### Exercise details
Would you please return every line from the listing that contains the word "copy"?

### Input for this task
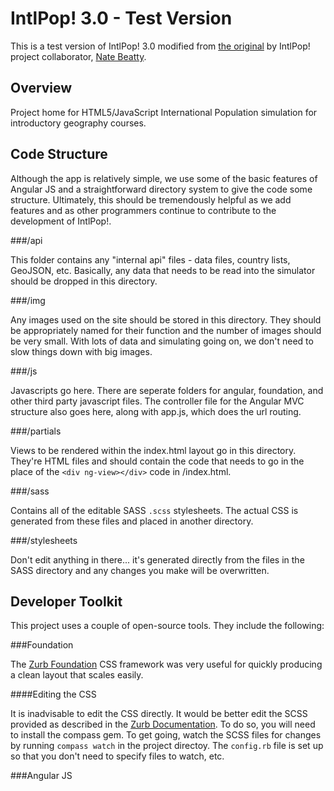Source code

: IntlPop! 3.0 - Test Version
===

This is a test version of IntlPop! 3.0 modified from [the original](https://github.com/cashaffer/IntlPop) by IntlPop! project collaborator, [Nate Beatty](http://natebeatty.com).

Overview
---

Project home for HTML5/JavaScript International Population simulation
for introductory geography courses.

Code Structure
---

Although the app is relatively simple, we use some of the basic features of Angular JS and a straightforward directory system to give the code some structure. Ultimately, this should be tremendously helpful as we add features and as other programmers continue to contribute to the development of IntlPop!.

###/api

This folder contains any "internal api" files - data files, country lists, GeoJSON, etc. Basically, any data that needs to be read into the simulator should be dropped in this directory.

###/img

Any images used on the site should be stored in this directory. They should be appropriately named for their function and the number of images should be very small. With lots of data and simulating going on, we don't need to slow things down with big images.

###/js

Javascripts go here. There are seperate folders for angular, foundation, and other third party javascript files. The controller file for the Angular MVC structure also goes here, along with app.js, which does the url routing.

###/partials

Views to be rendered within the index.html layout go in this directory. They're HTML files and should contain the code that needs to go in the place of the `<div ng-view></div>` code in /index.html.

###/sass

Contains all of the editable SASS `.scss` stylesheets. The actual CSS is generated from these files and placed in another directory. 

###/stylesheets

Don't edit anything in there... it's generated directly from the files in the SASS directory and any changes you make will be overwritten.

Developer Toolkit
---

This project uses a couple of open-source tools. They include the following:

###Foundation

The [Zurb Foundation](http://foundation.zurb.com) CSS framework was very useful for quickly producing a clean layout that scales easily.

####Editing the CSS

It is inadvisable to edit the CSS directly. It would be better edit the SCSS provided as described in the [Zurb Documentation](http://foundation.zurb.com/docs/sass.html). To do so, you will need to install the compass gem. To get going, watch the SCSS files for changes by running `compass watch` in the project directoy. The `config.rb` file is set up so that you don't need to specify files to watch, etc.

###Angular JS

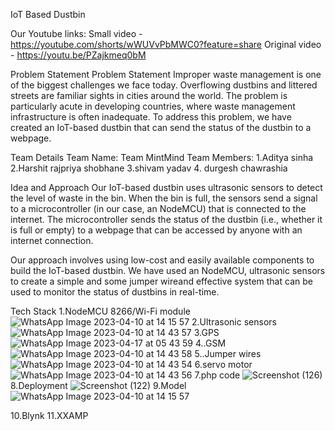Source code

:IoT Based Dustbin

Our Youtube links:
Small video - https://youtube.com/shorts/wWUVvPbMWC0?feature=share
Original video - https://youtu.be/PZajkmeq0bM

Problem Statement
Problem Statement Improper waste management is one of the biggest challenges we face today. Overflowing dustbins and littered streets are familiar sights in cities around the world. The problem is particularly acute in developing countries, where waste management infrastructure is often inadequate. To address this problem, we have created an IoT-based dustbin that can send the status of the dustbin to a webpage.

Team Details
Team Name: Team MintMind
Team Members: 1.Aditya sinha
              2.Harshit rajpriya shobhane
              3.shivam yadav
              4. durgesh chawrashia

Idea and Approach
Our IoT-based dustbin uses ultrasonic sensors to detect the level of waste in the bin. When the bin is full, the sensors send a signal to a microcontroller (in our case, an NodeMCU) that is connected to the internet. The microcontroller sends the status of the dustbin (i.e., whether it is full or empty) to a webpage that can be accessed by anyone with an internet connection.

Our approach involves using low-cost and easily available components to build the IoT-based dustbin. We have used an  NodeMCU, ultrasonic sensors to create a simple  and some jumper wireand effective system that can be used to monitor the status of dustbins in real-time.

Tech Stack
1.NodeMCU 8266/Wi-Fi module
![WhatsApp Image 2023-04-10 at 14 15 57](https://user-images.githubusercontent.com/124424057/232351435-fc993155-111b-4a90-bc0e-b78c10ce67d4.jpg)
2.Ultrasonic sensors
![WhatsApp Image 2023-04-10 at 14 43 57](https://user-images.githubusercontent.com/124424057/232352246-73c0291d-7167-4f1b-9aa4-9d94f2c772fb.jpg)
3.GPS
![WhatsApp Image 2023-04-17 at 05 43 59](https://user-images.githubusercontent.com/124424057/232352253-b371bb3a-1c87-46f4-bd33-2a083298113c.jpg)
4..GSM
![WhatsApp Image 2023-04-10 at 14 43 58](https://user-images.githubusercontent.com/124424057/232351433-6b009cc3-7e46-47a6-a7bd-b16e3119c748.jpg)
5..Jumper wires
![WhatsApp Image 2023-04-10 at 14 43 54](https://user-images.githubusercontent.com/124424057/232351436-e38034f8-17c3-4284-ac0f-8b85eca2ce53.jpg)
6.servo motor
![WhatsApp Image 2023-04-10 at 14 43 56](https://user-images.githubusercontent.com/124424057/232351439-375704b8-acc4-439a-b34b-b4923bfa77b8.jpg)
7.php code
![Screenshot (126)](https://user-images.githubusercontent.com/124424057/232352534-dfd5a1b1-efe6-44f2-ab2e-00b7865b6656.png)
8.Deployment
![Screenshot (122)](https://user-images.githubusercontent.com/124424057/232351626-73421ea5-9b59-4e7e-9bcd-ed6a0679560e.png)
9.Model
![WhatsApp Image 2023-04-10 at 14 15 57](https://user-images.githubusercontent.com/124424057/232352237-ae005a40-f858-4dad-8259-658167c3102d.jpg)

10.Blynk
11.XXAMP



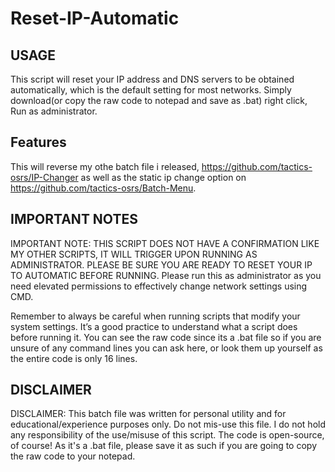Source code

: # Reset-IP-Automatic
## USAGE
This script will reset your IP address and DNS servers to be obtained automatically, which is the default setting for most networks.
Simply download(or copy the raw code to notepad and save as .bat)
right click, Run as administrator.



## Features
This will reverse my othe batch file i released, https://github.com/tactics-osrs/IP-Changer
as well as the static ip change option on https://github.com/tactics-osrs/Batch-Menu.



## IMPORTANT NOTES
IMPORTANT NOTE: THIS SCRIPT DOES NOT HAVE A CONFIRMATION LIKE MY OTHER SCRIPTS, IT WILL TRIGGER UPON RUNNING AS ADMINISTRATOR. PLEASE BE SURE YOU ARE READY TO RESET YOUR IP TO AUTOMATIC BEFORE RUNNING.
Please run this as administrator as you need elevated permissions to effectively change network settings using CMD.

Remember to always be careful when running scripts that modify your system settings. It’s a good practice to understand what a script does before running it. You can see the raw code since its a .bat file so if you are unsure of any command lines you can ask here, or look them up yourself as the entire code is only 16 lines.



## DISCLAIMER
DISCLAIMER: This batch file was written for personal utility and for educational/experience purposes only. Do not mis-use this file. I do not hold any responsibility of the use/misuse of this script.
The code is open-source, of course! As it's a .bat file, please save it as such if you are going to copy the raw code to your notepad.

### Completed task
Simply download(or copy the raw code to notepad and save as .bat)
The code is open-source, of course! As it's a .bat file, please save it as such if you are going to copy the raw code to your notepad.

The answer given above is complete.